Your goal: Please give an exact printout of the records, without any pictures.

Start of Data to examine

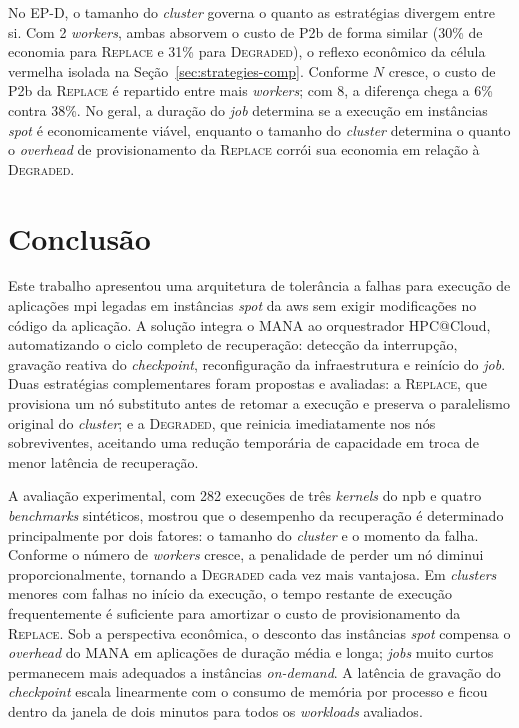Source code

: \documentclass[a4paper,11pt]{article}
\begin{document}
            No EP-D, o tamanho do \textit{cluster} governa o quanto as estratégias
            divergem entre si. Com 2 \textit{workers}, ambas absorvem o custo de P2b
            de forma similar (30\% de economia para \textsc{Replace} e 31\% para
            \textsc{Degraded}), o reflexo econômico da célula vermelha isolada na
            Seção~\ref{sec:strategies-comp}. Conforme $N$ cresce, o custo de P2b da
            \textsc{Replace} é repartido entre mais \textit{workers}; com 8, a diferença
            chega a 6\% contra 38\%. No geral, a duração do \textit{job} determina se
            a execução em instâncias \textit{spot} é economicamente viável, enquanto o
            tamanho do \textit{cluster} determina o quanto o \textit{overhead} de
            provisionamento da \textsc{Replace} corrói sua economia em relação à
            \textsc{Degraded}.

    \section{Conclusão}
    \label{sec:conclusao}

        Este trabalho apresentou uma arquitetura de tolerância a falhas para
        execução de aplicações \gls{mpi} legadas em instâncias \textit{spot} da
        \gls{aws} sem exigir modificações no código da aplicação. A solução
        integra o MANA ao orquestrador HPC@Cloud, automatizando o ciclo completo
        de recuperação: detecção da interrupção, gravação reativa do
        \textit{checkpoint}, reconfiguração da infraestrutura e reinício do
        \textit{job}. Duas estratégias complementares foram propostas e avaliadas:
        a \textsc{Replace}, que provisiona um nó substituto antes de retomar a
        execução e preserva o paralelismo original do \textit{cluster}; e a
        \textsc{Degraded}, que reinicia imediatamente nos nós sobreviventes,
        aceitando uma redução temporária de capacidade em troca de menor latência
        de recuperação.

        A avaliação experimental, com 282 execuções de três \textit{kernels} do
        \gls{npb} e quatro \textit{benchmarks} sintéticos, mostrou que o
        desempenho da recuperação é determinado principalmente por dois fatores: o
        tamanho do \textit{cluster} e o momento da falha. Conforme o número de
        \textit{workers} cresce, a penalidade de perder um nó diminui
        proporcionalmente, tornando a \textsc{Degraded} cada vez mais vantajosa.
        Em \textit{clusters} menores com falhas no início da execução, o tempo restante de
        execução frequentemente é suficiente para amortizar o custo de
        provisionamento da \textsc{Replace}. Sob a perspectiva econômica, o
        desconto das instâncias \textit{spot} compensa o \textit{overhead} do MANA
        em aplicações de duração média e longa; \textit{jobs} muito curtos
        permanecem mais adequados a instâncias \textit{on-demand}. A latência de
        gravação do \textit{checkpoint} escala linearmente com o consumo de memória
        por processo e ficou dentro da janela de dois minutos para todos os
        \textit{workloads} avaliados.
\end{document}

End of Data to examine

Exercise solution:
Source code

: \documentclass[a4paper,11pt]{article}
\begin{document}
            No EP-D, o tamanho do \textit{cluster} governa o quanto as estratégias
            divergem entre si. Com 2 \textit{workers}, ambas absorvem o custo de P2b
            de forma similar (30\% de economia para \textsc{Replace} e 31\% para
            \textsc{Degraded}), o reflexo econômico da célula vermelha isolada na
            Seção~\ref{sec:strategies-comp}. Conforme $N$ cresce, o custo de P2b da
            \textsc{Replace} é repartido entre mais \textit{workers}; com 8, a diferença
            chega a 6\% contra 38\%. No geral, a duração do \textit{job} determina se
            a execução em instâncias \textit{spot} é economicamente viável, enquanto o
            tamanho do \textit{cluster} determina o quanto o \textit{overhead} de
            provisionamento da \textsc{Replace} corrói sua economia em relação à
            \textsc{Degraded}.

    \section{Conclusão}
    \label{sec:conclusao}

        Este trabalho apresentou uma arquitetura de tolerância a falhas para
        execução de aplicações \gls{mpi} legadas em instâncias \textit{spot} da
        \gls{aws} sem exigir modificações no código da aplicação. A solução
        integra o MANA ao orquestrador HPC@Cloud, automatizando o ciclo completo
        de recuperação: detecção da interrupção, gravação reativa do
        \textit{checkpoint}, reconfiguração da infraestrutura e reinício do
        \textit{job}. Duas estratégias complementares foram propostas e avaliadas:
        a \textsc{Replace}, que provisiona um nó substituto antes de retomar a
        execução e preserva o paralelismo original do \textit{cluster}; e a
        \textsc{Degraded}, que reinicia imediatamente nos nós sobreviventes,
        aceitando uma redução temporária de capacidade em troca de menor latência
        de recuperação.

        A avaliação experimental, com 282 execuções de três \textit{kernels} do
        \gls{npb} e quatro \textit{benchmarks} sintéticos, mostrou que o
        desempenho da recuperação é determinado principalmente por dois fatores: o
        tamanho do \textit{cluster} e o momento da falha. Conforme o número de
        \textit{workers} cresce, a penalidade de perder um nó diminui
        proporcionalmente, tornando a \textsc{Degraded} cada vez mais vantajosa.
        Em \textit{clusters} menores com falhas no início da execução, o tempo restante de
        execução frequentemente é suficiente para amortizar o custo de
        provisionamento da \textsc{Replace}. Sob a perspectiva econômica, o
        desconto das instâncias \textit{spot} compensa o \textit{overhead} do MANA
        em aplicações de duração média e longa; \textit{jobs} muito curtos
        permanecem mais adequados a instâncias \textit{on-demand}. A latência de
        gravação do \textit{checkpoint} escala linearmente com o consumo de memória
        por processo e ficou dentro da janela de dois minutos para todos os
        \textit{workloads} avaliados.
\end{document}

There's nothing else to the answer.